3. Self-Hosted Alternatives Assessment

Solution	Production Ready	K3s/Hetzner	Complexity	Verdict
Neon (self-hosted)	No	Poor (needs NVMe + S3)	Very High	NOT RECOMMENDED
Supabase (self-hosted)	Partial	Yes	High	NOT RECOMMENDED (overkill)
Bitnami Helm Charts	No (deprecated)	Yes	Low	NOT RECOMMENDED
StackGres	Yes	Yes	Medium	CONDITIONALLY RECOMMENDED
Tembo	Early GA	Yes (untested)	Medium	WATCH

Neon: Serverless PG features (scale-to-zero, branching) unavailable in self-hosted mode. Operationally demanding. Not production-ready.

Supabase: Full platform (auth, APIs, realtime) is overkill if you just need PostgreSQL. Community-supported only, no official K8s support.

Bitnami: Being deprecated. No automated failover, no backup management, no PITR out of the box.

StackGres: Solid choice if you want batteries-included with a web console. Patroni HA + WAL-G backups + PgBouncer + Prometheus. Heavier pod footprint than CNPG.

Tembo: Interesting Rust-based operator with 200+ extensions and pre-built Stacks. Too young for critical production bet.
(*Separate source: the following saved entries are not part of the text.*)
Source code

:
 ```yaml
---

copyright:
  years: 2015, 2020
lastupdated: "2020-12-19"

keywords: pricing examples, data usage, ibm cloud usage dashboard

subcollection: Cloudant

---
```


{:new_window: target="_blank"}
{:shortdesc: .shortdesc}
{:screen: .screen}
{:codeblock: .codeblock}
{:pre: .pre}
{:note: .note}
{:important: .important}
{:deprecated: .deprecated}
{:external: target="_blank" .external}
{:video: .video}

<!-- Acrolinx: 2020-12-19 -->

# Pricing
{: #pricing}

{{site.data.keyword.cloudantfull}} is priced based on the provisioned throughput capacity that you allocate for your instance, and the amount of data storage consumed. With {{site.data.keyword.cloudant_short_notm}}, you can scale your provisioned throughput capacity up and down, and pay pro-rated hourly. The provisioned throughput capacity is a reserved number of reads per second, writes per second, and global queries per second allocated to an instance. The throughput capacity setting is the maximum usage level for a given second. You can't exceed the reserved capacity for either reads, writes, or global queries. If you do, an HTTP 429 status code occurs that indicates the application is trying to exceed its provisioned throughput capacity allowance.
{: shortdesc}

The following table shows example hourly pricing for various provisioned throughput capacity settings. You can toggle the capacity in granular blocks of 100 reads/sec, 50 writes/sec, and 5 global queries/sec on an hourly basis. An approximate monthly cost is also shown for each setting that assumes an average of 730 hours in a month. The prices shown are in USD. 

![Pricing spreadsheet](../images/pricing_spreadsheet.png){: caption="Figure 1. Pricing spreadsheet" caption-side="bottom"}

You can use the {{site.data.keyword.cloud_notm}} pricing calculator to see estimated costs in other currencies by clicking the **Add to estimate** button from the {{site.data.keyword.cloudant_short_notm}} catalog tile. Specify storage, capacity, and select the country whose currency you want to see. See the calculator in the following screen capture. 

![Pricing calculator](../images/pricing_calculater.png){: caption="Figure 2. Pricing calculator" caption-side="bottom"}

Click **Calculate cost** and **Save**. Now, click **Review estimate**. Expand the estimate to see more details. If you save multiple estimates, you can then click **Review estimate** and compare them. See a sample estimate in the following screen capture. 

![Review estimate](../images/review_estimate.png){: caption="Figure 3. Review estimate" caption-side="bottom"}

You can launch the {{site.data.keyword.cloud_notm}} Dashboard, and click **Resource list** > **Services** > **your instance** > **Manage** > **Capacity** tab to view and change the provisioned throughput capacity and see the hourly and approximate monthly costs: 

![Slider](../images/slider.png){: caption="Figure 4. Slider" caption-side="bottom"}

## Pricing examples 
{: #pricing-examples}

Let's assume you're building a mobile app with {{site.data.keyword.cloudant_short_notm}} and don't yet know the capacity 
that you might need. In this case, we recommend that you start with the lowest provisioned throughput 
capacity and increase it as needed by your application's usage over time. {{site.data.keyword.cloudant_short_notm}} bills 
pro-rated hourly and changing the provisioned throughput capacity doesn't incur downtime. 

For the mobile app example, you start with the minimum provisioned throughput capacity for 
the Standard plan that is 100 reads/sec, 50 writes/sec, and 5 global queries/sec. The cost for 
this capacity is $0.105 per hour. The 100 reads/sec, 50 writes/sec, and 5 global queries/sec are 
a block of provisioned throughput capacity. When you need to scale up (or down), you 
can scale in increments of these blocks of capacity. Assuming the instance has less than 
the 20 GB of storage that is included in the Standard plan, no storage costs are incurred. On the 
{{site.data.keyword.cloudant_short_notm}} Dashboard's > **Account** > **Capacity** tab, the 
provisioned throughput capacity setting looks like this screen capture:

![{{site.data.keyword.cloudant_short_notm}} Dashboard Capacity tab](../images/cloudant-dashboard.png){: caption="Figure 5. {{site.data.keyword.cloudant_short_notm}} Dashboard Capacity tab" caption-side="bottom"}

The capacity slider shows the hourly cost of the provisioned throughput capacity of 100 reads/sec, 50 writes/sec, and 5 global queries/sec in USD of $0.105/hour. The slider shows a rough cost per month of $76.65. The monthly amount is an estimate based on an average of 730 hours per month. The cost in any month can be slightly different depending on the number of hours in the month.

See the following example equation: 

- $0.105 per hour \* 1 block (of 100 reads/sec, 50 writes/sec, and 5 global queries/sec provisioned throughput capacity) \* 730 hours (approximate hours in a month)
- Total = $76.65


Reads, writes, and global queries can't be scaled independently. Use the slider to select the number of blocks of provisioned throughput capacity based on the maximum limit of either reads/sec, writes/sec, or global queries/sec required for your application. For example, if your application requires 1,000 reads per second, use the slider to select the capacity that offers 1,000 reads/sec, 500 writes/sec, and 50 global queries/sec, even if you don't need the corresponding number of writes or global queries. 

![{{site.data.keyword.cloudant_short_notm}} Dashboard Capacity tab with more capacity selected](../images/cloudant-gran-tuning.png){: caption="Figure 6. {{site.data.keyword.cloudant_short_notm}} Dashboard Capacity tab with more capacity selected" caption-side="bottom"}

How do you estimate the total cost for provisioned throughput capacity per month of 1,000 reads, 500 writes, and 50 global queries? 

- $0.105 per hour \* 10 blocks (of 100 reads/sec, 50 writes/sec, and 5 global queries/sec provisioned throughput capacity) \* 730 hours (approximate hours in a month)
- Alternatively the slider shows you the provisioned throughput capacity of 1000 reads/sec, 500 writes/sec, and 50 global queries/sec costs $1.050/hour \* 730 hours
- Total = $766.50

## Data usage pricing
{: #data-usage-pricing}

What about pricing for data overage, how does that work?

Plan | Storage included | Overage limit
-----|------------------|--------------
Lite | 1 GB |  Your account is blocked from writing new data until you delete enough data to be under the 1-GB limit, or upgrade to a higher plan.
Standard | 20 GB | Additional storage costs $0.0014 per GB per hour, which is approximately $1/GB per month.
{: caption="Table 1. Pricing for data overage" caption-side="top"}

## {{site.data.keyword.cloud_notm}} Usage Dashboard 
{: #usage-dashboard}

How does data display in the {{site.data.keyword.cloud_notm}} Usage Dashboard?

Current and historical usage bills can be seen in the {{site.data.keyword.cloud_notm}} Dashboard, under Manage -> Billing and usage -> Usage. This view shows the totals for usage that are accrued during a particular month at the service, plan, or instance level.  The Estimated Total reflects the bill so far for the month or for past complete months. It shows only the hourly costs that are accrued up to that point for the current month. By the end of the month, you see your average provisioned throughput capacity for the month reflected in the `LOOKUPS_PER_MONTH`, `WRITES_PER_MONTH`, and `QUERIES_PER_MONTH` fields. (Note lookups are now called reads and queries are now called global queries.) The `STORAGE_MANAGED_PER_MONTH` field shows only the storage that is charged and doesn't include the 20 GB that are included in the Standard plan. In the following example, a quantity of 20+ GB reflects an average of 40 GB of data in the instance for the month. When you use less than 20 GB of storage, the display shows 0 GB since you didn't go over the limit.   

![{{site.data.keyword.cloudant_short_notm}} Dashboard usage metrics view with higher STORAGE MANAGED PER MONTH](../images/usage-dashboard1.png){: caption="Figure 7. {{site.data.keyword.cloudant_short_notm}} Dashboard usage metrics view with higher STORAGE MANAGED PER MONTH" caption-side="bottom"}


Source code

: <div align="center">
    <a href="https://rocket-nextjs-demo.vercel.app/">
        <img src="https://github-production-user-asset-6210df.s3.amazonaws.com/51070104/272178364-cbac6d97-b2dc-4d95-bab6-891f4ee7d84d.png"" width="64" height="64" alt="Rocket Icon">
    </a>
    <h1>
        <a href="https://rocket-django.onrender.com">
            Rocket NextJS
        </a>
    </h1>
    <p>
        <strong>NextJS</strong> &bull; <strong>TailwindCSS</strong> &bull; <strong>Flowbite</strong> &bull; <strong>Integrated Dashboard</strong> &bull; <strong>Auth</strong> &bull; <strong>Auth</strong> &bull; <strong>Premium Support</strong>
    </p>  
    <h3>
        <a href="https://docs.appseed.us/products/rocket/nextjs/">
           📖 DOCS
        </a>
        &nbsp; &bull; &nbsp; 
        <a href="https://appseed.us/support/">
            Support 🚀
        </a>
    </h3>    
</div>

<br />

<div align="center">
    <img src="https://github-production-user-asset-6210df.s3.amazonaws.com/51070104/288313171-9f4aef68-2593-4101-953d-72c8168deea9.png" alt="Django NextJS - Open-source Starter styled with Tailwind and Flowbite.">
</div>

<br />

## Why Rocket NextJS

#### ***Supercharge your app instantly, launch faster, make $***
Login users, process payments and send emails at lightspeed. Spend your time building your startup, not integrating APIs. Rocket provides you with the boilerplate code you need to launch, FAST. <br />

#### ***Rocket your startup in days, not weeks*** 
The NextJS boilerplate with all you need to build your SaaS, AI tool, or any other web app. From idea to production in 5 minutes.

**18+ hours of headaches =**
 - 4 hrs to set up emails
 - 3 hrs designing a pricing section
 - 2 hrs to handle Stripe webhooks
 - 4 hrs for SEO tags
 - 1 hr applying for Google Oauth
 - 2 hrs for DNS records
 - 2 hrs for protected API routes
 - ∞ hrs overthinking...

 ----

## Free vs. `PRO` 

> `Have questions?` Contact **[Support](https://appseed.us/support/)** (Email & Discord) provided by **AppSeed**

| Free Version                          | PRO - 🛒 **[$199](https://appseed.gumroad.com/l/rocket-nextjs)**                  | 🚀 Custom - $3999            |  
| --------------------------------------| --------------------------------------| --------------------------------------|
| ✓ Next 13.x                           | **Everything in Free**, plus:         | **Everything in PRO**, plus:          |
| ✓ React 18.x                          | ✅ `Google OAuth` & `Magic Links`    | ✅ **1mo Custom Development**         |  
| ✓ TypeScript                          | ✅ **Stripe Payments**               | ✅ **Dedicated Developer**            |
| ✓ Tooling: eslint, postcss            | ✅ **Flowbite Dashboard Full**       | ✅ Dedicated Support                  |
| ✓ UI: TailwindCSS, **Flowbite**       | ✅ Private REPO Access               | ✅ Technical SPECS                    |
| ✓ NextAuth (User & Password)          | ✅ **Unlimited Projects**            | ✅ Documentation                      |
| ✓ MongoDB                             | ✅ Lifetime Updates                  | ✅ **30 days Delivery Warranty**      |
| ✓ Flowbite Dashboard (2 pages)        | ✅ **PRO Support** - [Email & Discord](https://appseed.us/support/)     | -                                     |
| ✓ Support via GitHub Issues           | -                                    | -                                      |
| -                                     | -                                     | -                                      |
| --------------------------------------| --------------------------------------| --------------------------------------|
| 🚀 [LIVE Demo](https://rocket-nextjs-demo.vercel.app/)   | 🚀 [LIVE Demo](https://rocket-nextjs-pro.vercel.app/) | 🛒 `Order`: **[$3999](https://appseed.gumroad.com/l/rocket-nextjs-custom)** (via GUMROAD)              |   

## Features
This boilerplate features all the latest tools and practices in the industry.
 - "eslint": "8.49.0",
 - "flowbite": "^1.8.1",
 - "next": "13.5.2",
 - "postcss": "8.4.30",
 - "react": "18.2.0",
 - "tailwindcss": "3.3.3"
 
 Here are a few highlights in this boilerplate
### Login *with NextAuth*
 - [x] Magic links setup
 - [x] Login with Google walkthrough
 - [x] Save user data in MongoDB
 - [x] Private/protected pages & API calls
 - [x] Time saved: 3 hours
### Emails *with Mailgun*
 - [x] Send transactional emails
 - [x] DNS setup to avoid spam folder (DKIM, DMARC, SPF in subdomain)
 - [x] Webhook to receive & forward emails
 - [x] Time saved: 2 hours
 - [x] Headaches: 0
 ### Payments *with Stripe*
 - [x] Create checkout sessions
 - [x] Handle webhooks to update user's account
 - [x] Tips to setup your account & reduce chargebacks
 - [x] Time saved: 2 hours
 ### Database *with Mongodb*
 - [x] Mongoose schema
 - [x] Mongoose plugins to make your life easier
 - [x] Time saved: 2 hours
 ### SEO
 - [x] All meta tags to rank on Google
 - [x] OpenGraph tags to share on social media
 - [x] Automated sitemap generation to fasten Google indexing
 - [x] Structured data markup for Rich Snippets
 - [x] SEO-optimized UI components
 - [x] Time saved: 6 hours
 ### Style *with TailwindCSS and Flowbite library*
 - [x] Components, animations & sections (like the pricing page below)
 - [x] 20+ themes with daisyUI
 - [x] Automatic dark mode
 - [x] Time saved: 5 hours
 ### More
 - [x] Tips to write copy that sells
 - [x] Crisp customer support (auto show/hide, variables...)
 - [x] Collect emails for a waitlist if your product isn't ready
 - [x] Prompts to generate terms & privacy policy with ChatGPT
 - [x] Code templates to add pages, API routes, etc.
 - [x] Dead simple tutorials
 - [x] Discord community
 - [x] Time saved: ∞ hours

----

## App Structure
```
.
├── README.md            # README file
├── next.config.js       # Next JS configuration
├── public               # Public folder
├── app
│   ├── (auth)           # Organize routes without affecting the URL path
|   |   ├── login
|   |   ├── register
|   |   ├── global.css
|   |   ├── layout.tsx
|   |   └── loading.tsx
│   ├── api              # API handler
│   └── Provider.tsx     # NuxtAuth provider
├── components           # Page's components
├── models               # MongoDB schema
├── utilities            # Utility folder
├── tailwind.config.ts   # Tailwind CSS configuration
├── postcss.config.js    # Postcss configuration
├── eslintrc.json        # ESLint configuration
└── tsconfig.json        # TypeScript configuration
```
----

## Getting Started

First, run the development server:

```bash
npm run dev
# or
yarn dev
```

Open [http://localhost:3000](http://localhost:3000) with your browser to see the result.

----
Key takeaway: None beat a well-configured CloudNativePG operator for our use case.

4. High Availability

Replication

Async replication (recommended default): Primary doesn't wait for replicas. RPO = replication lag (1-5s). No write latency penalty.

Sync replication: Primary waits for replica confirmation. RPO approaches zero. Adds 1-3ms latency within same DC. Use only for zero-RPO databases.

Quorum-based sync: ANY 1 (replica1, replica2) provides sync durability without single-replica dependency.

Automatic Failover

CNPG uses K8s-native leader election (no Patroni/etcd needed)

Self-healing: auto pod restart, replica promotion, rolling updates

Split-brain prevention through K8s leader election primitives

Failover Timing

Scenario	RTO	RPO	Procedure
Single replica failure	0 (no impact)	0	Operator auto-recreates
Primary failure (same DC)	30-60s	0-5s (async) / 0 (sync)	Auto-failover
Full DC failure	5-15 min	Replication lag	Promote cross-DC replica
Data corruption	15-60 min	To point before corruption	PITR restore
Complete cluster loss	1-4 hours	Last WAL archived	Restore from S3 backup

5. Storage

Hetzner Storage Options

Option	IOPS	Latency	Replication	Best For
Local NVMe (recommended)	100K+	Microseconds	None (use PG replication)	Primary DB, max performance
Longhorn	~19K	Higher	Built-in 2-3x	Simpler ops
OpenEBS Mayastor	~28K	NVMe-over-TCP	Configurable	High-perf with replication
Hetzner Volumes	~15K	Milliseconds	Hetzner-managed	Avoid for primary PG

Recommendations:

Use local NVMe via LocalPV for primary PostgreSQL (within 5-10% of bare-metal performance)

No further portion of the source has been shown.